Apply for a Halifax or Ulster Bank CC to avail of the introductory 0% interest on balance transfers (6 and 9 months respectively). Once the balances are transfered repay the overdraft first and then move onto the CCs. 

When the introductory periods run out get a personal loan to repay the remainder.

Try contacting the Money Advice and Budgeting service MABS.


----------



## ClubMan (21 Oct 2007)

Have you spoken to MABS about this?


----------



## Chucks (21 Oct 2007)

Hi GeneralZod - Thanks for you advice unfortunately already gone down that route and I was refused! I missed a couple of payments on the MBNA credit card so that probably didn't help!

So you think it would be better to get a personal loan rather than approach the Credit Union again?


----------



## Chucks (21 Oct 2007)

Hi Clubman, no I haven't spoken to them but have taken down their number and will be making a call next week!!


----------



## ClubMan (21 Oct 2007)

Make the call *tomorrow*!


----------



## GeneralZod (21 Oct 2007)

Chucks said:


> So you think it would be better to get a personal loan rather than approach the Credit Union again?



Chucks you might have difficulty getting a personal loan if you've already been refused for CCs.   

As Clubman suggests your case is screaming for MABS. Get a real person to give you some advice/encouragement.


----------



## Bob the slob (22 Oct 2007)

Chucks when I worked in a bank and people got into debt with a huge overdraft we asked them would they like us to do a staggered reduction each month of say €200.  It means each month your od would be reduced by €200.  I would ask your bank about doing this for you.

Also dont be afriad to talk to MBNA, and BOI and tell them the situation.  Most people dont talk to their lenders about times like this.  Even go and meet your bank manager and see if they can do anything for you.  You would be surprised what they can and will do for you sometimes.


----------



## Bronte (23 Oct 2007)

Bob, what is a staggered reduction?  How does it work?  Do you mean that if you pay in 200 it comes off the capital ?


----------



## pinkyBear (23 Oct 2007)

Reducing the Overdraft by €x every month - 1000 moth 1, 900 month 2 - I presume..


----------



## csirl (23 Oct 2007)

Ok, the good news is that you've no transport costs and your rent is only €200 per month.
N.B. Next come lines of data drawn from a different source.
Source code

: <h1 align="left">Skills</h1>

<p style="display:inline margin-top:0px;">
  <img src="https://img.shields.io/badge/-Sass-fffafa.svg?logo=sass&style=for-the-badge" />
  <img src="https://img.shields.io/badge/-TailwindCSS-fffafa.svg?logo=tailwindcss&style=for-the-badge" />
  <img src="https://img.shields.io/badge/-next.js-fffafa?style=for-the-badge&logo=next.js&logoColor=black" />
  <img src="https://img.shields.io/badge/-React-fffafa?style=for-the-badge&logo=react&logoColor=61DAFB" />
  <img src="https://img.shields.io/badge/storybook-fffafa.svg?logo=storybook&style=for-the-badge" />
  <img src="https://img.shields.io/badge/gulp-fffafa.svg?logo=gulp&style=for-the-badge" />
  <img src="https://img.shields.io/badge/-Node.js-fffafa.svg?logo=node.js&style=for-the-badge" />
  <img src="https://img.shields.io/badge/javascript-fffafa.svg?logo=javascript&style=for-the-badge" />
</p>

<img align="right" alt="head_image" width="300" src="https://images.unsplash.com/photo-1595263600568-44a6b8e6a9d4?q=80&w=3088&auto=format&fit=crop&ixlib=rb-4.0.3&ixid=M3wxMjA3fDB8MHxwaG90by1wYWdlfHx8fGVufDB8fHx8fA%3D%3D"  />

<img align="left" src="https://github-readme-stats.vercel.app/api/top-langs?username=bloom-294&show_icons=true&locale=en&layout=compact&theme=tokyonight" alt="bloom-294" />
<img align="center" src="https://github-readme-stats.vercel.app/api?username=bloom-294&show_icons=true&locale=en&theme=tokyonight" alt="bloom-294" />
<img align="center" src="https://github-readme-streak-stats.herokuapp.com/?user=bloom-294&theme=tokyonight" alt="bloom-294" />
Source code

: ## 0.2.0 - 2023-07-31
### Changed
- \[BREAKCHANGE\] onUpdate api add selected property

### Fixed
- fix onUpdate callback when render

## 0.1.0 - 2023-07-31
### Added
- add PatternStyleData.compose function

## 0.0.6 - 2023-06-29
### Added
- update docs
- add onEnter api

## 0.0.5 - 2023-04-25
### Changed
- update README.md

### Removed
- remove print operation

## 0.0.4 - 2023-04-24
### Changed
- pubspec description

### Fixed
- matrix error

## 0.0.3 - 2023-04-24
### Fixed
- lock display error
You're income AFTER rent and transport taken care of is €2,300 per month.

Have you any dependents? Is it possible for you to live on less than €1,000 per month (food/entertainment) and put over €1,300 per month into debt repayments?

The other thing you need to consider is increasing your income by either (i) trying to get a higher paid job, (ii) doing overtime if available to you or (iii) get a part time job for a short while.


----------



## Bronte (23 Oct 2007)

Re the overdraft, I am now assuming the OP is making no payments at all on it and he ought to be.  Isn't the overdraft being charged hefty interest, how does this interest get paid? Or does it just go to increase the overdraft.


----------



## ClubMan (23 Oct 2007)

So - did the original poster contact _MABS _yet?


----------